(Beginning of Input data)

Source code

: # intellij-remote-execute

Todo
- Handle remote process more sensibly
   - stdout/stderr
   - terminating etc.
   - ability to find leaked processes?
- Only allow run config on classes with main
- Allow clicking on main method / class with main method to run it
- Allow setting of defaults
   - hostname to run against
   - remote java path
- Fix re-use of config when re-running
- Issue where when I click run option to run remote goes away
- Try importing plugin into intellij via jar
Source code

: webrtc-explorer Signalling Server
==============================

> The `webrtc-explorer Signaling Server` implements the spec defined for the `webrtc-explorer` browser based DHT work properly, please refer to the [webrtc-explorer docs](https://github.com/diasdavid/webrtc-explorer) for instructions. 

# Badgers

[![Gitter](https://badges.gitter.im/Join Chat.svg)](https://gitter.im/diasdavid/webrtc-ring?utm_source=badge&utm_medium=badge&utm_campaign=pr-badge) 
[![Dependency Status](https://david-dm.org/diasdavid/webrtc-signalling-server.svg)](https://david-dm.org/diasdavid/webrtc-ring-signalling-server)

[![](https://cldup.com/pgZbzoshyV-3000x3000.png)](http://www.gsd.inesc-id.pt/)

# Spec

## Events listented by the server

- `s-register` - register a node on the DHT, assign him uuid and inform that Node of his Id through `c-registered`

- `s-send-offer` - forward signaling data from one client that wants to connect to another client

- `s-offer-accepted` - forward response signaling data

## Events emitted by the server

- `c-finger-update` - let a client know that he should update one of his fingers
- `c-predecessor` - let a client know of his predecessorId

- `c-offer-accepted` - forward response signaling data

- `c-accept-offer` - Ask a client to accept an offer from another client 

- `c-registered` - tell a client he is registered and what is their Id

(End of Input data)

Your assignment
Set down each entry above again exactly as it reads.

Output for this task
Source code

: # intellij-remote-execute

Todo
- Handle remote process more sensibly
   - stdout/stderr
   - terminating etc.
   - ability to find leaked processes?
- Only allow run config on classes with main
- Allow clicking on main method / class with main method to run it
- Allow setting of defaults
   - hostname to run against
   - remote java path
- Fix re-use of config when re-running
- Issue where when I click run option to run remote goes away
- Try importing plugin into intellij via jar
Source code

: webrtc-explorer Signalling Server
==============================

> The `webrtc-explorer Signaling Server` implements the spec defined for the `webrtc-explorer` browser based DHT work properly, please refer to the [webrtc-explorer docs](https://github.com/diasdavid/webrtc-explorer) for instructions. 

# Badgers

[![Gitter](https://badges.gitter.im/Join Chat.svg)](https://gitter.im/diasdavid/webrtc-ring?utm_source=badge&utm_medium=badge&utm_campaign=pr-badge) 
[![Dependency Status](https://david-dm.org/diasdavid/webrtc-signalling-server.svg)](https://david-dm.org/diasdavid/webrtc-ring-signalling-server)

[![](https://cldup.com/pgZbzoshyV-3000x3000.png)](http://www.gsd.inesc-id.pt/)

# Spec

## Events listented by the server

- `s-register` - register a node on the DHT, assign him uuid and inform that Node of his Id through `c-registered`

- `s-send-offer` - forward signaling data from one client that wants to connect to another client

- `s-offer-accepted` - forward response signaling data

## Events emitted by the server

- `c-finger-update` - let a client know that he should update one of his fingers
- `c-predecessor` - let a client know of his predecessorId

- `c-offer-accepted` - forward response signaling data

- `c-accept-offer` - Ask a client to accept an offer from another client 

- `c-registered` - tell a client he is registered and what is their Id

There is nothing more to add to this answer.